DATA LISTING:

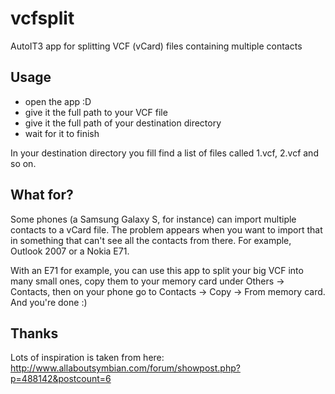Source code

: vcfsplit
===========

AutoIT3 app for splitting VCF (vCard) files containing multiple contacts

Usage
-----
- open the app :D
- give it the full path to your VCF file
- give it the full path of your destination directory
- wait for it to finish

In your destination directory you fill find a list of files called 1.vcf, 2.vcf and so on.

What for?
---------
Some phones (a Samsung Galaxy S, for instance) can import multiple contacts to a vCard file. The problem appears when you want to import that in something that can't see all the contacts from there. For example, Outlook 2007 or a Nokia E71.

With an E71 for example, you can use this app to split your big VCF into many small ones, copy them to your memory card under Others -> Contacts, then on your phone go to Contacts -> Copy -> From memory card. And you're done :)

Thanks
------
Lots of inspiration is taken from here:
http://www.allaboutsymbian.com/forum/showpost.php?p=488142&postcount=6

REQUIRED WORK: Which lines of the data contain the word "path"? Copy each one.

ANSWER:
- give it the full path to your VCF file
- give it the full path of your destination directory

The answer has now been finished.